NOTE 3 - INCOME TAX PAYMENTS
Income tax payments for the quarters ended March 31, 1996, and March 26, 1995,
were $3.7 million and $3.6 million, respectively.
-6-
<PAGE> 7
ITEM 2
MANAGEMENT'S DISCUSSION AND ANALYSIS OF FIRST QUARTER
FIRST QUARTER 1996 COMPARED WITH FIRST QUARTER 1995
Earnings per share for the first quarter of 1996 were $.48, down $.21 per
share, or 30.4%, from the $.69 per share earned in 1995, prior to the
cumulative effect of a change in accounting principle recorded in the first
quarter last year. The $.21 per share decline principally reflects: a 46.0%
increase in the price of newsprint from the first quarter of 1995; operating
losses incurred as a result of the Detroit strike ($.14 per share decline from
the prior year); and lower Business Information Services (BIS) operating
profit due to the launch by Knight-Ridder Information, Inc. (KRII) of two
important new products aimed at the end-user market, and the absence of the
Journal of Commerce (JoC), which was sold on April 3, 1995.
Operating Revenue
Newspaper advertising revenue increased 7.0% over the first quarter last
year, on a full-run ROP linage increase of 10.9%. Excluding Detroit, but
including the operations of Contra Costa Newspapers (acquired from Lesher
Communications on Oct. 31, 1995) as if it had been owned both quarters,
newspaper advertising revenue increased 5.5% from 1995 on a full-run ROP
linage decrease of 0.6%.
Classified advertising revenue increased 17.0% over the first quarter
last year on a 16.5% full-run ROP linage increase. This is the 15th
consecutive quarter of year-over-year classified revenue growth. The
employment category showed the largest gain, posting a 30.7% revenue
improvement, with linage up 9.9% from 1995. On a pro forma basis for Contra
Costa Newspapers (CCN), but excluding Detroit, classified advertising
revenue increased 15.8% from 1995.
Retail advertising revenue improved by $266,000 over last year. On a pro
forma basis for CCN, but excluding Detroit, retail revenue was down 2.0% from
the prior year. Retail results in January were impacted by the inclement
weather in the Northeast, but rebounded to an increase of 3.7% in March.
General advertising revenue was down $1.1 million, or 2.4%, from last
year.
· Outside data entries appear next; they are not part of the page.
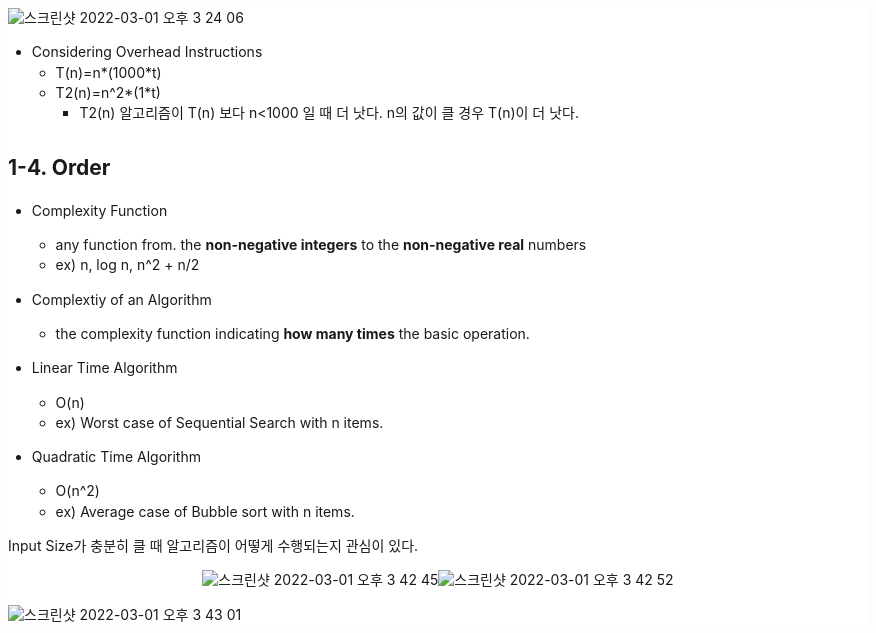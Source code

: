 <img width="572" alt="스크린샷 2022-03-01 오후 3 24 06" src="https://user-images.githubusercontent.com/59719632/156116295-fb17545d-d1a3-4418-bfc0-c329841b10d5.png">

  - Considering Overhead Instructions
    + T(n)=n\*(1000\*t)
    + T2(n)=n^2\*(1\*t)
      * T2(n) 알고리즘이 T(n) 보다 n<1000 일 때 더 낫다. n의 값이 클 경우 T(n)이 더 낫다.

## 1-4. Order
* Complexity Function
  - any function from. the **non\-negative integers** to the **non\-negative real** numbers
  - ex) n, log n, n^2 + n/2
 
* Complextiy of an Algorithm
  - the complexity function indicating **how many times** the basic operation.

* Linear Time Algorithm
  - O(n)
  - ex) Worst case of Sequential Search with n items.
 
* Quadratic Time Algorithm
  - O(n^2)
  - ex) Average case of Bubble sort with n items.

Input Size가 충분히 클 때 알고리즘이 어떻게 수행되는지 관심이 있다.

<p align="center">
<img width="400" alt="스크린샷 2022-03-01 오후 3 42 45" src="https://user-images.githubusercontent.com/59719632/156118442-8690ad49-72b1-4cb0-b962-cdbeb83570de.png"><img width="400" alt="스크린샷 2022-03-01 오후 3 42 52" src="https://user-images.githubusercontent.com/59719632/156118462-811714c3-06e9-439a-81ff-53be5f13f56e.png"></p>


<p aligh="center">
<img width="598" alt="스크린샷 2022-03-01 오후 3 43 01" src="https://user-images.githubusercontent.com/59719632/156118639-ca8d14bd-7281-4931-9d2b-a7795f4cf3e5.png"></p>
On a pro forma basis for CCN, but excluding Detroit, general advertising
revenue was down $1.3 million, or 2.9%, from 1995. General advertising
revenue was soft during most of the quarter, with March reflecting the
strongest growth, up 1.1% from the prior year.
Circulation revenue increased $4.3 million, or 3.5% from first quarter
1995. On a pro forma basis for CCN, but excluding Detroit, circulation
revenue increased by $3.8 million, or 3.4%, on an average daily circulation
decrease of 3.7% and average Sunday circulation decrease of 2.4%. The decline
in circulation was offset by a 7.0% increase in the average rate, excluding
both Detroit and CCN. Other newspaper revenue increased by $1.8 million, or
9.6%, from the prior year, due mostly to the contribution of CCN.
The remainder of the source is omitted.